A MORTE E O LUTO ENTRAM NUM BAR
A morte e o luto entram num bar
Saturados de um trabalho inglório.
Querem abrir a pista de dança
Para exorcizar a energia das pessoas que levaram
Embora para eles o destino final delas seja irrisório.
Enquanto a morte é rápida,
O luto gosta de se sentar à mesa,
Passar a mão como quem dá uma festa ao de leve
A quem cá fica e de repente não sabe o que fazer.
Já a morte nunca se quer comprometer.
Essa diferença em natureza aproximou-os,
A maneira distinta de ser de cada um encantou-os.
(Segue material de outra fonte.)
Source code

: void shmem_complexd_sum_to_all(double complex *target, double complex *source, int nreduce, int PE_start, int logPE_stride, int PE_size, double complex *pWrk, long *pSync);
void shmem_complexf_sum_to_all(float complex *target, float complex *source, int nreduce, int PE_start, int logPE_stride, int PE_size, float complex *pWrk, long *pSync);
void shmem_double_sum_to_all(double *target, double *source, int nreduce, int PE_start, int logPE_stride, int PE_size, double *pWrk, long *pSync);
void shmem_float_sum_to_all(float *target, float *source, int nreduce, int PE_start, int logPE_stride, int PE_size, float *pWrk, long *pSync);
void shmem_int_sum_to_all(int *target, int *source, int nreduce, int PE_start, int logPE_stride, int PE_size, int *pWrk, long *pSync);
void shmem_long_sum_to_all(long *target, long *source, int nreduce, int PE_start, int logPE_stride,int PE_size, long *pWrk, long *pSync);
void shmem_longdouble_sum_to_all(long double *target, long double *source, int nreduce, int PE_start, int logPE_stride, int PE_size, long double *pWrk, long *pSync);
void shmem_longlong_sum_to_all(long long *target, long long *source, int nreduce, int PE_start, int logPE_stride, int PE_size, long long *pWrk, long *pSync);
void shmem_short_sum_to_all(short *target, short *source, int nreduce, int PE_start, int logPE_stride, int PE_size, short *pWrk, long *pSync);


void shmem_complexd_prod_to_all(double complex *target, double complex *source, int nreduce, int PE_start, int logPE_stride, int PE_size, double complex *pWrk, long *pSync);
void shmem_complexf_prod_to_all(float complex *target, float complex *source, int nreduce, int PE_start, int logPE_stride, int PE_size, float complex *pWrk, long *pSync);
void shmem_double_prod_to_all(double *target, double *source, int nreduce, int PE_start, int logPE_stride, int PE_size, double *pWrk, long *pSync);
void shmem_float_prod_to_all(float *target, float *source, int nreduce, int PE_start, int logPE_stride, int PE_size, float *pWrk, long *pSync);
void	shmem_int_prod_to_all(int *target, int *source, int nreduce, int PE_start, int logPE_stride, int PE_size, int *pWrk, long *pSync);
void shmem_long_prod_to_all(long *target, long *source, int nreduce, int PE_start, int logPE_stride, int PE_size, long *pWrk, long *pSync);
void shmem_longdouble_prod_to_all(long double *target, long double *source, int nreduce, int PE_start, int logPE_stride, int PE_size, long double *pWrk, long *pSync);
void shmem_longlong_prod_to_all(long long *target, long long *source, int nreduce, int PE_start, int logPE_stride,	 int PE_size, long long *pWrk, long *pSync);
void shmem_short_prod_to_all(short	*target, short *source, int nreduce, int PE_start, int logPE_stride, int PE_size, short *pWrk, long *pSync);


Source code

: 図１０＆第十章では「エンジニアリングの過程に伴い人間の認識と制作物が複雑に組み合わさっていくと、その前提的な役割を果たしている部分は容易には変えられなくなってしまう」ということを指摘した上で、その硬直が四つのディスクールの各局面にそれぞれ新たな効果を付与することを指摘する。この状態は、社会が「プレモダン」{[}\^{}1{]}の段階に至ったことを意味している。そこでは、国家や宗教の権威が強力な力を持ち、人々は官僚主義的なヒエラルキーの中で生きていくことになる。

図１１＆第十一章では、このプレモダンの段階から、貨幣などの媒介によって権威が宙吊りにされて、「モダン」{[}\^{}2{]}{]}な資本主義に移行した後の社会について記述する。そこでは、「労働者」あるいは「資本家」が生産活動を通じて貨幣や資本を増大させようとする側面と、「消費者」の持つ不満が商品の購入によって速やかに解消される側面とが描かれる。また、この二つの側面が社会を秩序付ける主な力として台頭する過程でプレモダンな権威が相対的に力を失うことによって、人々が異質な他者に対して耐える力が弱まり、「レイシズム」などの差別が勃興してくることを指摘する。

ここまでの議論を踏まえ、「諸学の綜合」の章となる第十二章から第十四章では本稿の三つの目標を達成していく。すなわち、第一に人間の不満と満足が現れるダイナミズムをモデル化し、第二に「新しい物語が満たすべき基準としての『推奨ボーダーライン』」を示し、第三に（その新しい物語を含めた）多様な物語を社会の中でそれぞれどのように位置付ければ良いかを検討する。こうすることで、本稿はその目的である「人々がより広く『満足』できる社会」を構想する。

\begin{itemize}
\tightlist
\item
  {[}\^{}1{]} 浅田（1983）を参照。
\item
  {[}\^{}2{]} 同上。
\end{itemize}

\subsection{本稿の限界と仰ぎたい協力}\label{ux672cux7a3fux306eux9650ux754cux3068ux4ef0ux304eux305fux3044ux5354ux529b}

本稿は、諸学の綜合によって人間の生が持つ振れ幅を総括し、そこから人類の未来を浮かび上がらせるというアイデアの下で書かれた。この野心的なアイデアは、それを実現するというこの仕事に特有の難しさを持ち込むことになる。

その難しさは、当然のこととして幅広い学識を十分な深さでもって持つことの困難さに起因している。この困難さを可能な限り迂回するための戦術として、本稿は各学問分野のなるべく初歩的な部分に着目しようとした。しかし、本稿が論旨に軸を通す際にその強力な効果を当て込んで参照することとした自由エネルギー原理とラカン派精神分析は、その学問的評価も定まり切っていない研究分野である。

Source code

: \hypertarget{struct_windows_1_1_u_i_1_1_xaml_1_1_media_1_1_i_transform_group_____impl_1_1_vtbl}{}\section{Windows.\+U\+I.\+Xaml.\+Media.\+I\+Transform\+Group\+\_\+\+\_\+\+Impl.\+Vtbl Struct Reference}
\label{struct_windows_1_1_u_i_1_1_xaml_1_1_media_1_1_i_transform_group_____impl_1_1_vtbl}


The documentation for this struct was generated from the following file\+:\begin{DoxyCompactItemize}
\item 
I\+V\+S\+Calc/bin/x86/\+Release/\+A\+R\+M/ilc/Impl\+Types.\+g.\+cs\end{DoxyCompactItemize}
É o magnetismo da lei da atração a fazer das suas
Entretêm-se a sobrevoar cidades à luz das luas.
Foram até a um miradouro de Lisboa
Abriram uma garrafa de vinho do Dão.
Debateram questões existenciais,
Não foram para a cama cedo, fizeram serão.
*
EXERCÍCIO
Exercita os teus demónios
Manda-os fazer o sagrado jogging matinal.
Avisa-os de que são os jokers do baralho,
Faz pouco deles
Mesmo que quebrar o gelo dê trabalho.
Que eles se ponham em bicos de pés,
Se multipliquem e sejas tu versus dez
Numa luta constante e desigual.
E por favor, diz-lhes para não romantizarem
O amor à primeira vista.
Já temos no mundo filmes suficientes
A explorarem essa temática irrealista.
Desejo que os demónios façam gazeta
Dentro da tua bonita cabeça.
Vão antes para a rua protestar de cartaz no ar
Perguntar porque é que o Estado nunca está do lado do artista.
*
TREINA O CORPO, FAZ O LIMBO
Recém-chegado a um país
Onde a nação anda há demasiados anos
Em plena guerra com um inimigo capitalista,
Alguém quer saber até onde iria o comunista
Para passar da fase da entrevista. E ficar com o lugar
Numa empresa que acabaria por monopolizar
O seu tempo, a sua atenção, o seu alento, a sua motivação.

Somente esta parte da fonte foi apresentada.